Of course that isn’t to say the humans are obsolete. Someone has to verify the correlations are not just coincidence and figure out a way to act upon the information. And that’s where the aforementioned visualization tools come into play.
Primary Use Cases for Big Data and Machine Learning
While the potential for big data is nearly limitless, it is inevitable that one or two industries are going to lead the charge. Ask me again in a year and I may say something different, but for now prediction is that either security or operations will be in the forefront.
Every company larger than a cash-only coffee stand needs to think about information security. Even if they have no intellectual property to speak of, they all deal with sensitive information such as credit card numbers. Having ways to reliably detect and stop a breach while it is happening is critical to the long-term success of a company. Security products based on machine learning promise to provide this capability, with ease of use approaching turnkey levels.

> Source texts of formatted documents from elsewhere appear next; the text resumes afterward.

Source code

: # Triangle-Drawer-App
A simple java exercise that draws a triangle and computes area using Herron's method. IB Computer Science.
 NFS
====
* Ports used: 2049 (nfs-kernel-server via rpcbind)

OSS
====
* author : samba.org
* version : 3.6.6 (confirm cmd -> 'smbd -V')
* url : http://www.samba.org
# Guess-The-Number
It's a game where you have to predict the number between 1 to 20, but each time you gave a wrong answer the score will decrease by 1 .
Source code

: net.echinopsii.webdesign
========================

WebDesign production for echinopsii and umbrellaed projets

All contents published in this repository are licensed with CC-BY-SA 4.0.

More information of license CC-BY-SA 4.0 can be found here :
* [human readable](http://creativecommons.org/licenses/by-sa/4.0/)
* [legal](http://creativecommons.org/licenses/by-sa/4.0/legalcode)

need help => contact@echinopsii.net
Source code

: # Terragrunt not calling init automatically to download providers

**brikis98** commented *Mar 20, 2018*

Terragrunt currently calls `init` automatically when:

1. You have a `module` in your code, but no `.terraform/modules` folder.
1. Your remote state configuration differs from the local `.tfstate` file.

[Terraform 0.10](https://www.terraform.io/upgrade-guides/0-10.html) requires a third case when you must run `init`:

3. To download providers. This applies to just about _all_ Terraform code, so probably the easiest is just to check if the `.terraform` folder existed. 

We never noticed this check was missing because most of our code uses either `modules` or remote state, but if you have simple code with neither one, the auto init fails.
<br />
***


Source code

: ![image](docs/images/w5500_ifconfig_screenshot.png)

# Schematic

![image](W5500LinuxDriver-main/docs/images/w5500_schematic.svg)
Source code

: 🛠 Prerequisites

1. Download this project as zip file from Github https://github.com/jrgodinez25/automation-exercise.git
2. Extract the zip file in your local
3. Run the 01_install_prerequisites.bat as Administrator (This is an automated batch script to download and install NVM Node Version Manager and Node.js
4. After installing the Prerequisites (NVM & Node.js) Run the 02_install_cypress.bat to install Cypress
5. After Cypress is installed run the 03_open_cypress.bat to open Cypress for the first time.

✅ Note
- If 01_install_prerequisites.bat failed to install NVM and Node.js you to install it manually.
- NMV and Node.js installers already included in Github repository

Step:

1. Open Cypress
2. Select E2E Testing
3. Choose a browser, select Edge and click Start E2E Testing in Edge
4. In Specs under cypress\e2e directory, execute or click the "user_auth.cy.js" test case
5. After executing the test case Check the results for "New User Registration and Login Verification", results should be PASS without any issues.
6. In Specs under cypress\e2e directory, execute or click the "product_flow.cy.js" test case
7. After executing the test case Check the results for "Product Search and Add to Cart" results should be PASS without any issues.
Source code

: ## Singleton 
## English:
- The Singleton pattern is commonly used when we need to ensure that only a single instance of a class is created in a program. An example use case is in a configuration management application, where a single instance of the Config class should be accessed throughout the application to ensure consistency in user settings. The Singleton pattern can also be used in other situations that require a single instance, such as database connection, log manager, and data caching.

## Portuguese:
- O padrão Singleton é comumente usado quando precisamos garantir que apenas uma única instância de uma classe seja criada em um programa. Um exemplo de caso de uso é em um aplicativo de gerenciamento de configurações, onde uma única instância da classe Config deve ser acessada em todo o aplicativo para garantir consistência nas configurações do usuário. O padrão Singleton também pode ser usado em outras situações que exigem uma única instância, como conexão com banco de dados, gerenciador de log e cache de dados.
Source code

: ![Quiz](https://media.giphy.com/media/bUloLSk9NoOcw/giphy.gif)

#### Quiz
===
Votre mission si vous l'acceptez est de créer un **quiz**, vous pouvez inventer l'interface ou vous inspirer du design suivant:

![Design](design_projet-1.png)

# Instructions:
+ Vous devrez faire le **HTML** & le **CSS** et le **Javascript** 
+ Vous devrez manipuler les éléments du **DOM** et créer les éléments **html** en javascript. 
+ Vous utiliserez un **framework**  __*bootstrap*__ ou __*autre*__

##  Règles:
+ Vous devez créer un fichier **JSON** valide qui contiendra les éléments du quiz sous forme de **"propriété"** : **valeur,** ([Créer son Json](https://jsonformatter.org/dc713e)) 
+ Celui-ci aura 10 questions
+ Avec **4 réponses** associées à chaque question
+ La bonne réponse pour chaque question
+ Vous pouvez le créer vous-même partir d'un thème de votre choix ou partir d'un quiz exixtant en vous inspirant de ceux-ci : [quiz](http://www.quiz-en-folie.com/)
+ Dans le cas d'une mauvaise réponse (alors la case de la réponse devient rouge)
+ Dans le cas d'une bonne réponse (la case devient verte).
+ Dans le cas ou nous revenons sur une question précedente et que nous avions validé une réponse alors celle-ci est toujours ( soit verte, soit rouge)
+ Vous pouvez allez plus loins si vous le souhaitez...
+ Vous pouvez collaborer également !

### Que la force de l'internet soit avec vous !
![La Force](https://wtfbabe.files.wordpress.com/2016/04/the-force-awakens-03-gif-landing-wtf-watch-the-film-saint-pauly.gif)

In a similar vein, operations analysis is going to be popular. Right now you can buy tools that monitor your network, decode the packets, and show you exactly how a given REST call flows through your middle tier servers all the way to the database or file system, and then compare it to how it was behaving a week, month, or year ago. This isn’t a future concept, this is something you can by off-the-shelf today and have running within a week.
Other areas of research will continue, but not at such a rapid rate. Fraud detection is incredibly important, but most companies are going to rely on their financial institutions to design and implement the necessary controls. I don’t expect to see many commercial, off-the-shelf products in this area.
Business intelligence is another area that will see a lot of money spent on research. But the algorithms needed by Coke-a-Cola and Pepsi to determine the next popular flavor will look nothing like what Gm and Ford are using to predict how many vehicles to make of each size. So again, commercial products are probably going to be mostly limited to basic analytics and visualization for the time being.
Other Conference Thoughts
All in all Splunk put on a great conference. Everything was well organized and there were sessions for everyone from the complete beginner to the most advanced data-mining engineer. My only complaint is that the sessions weren’t recorded. With so much content, one is bound to miss an important session or two due to conflicts.
Even if you are not interested in Splunk itself, this is an important conference for anyone interested in Big Data, machine learning, and related topics.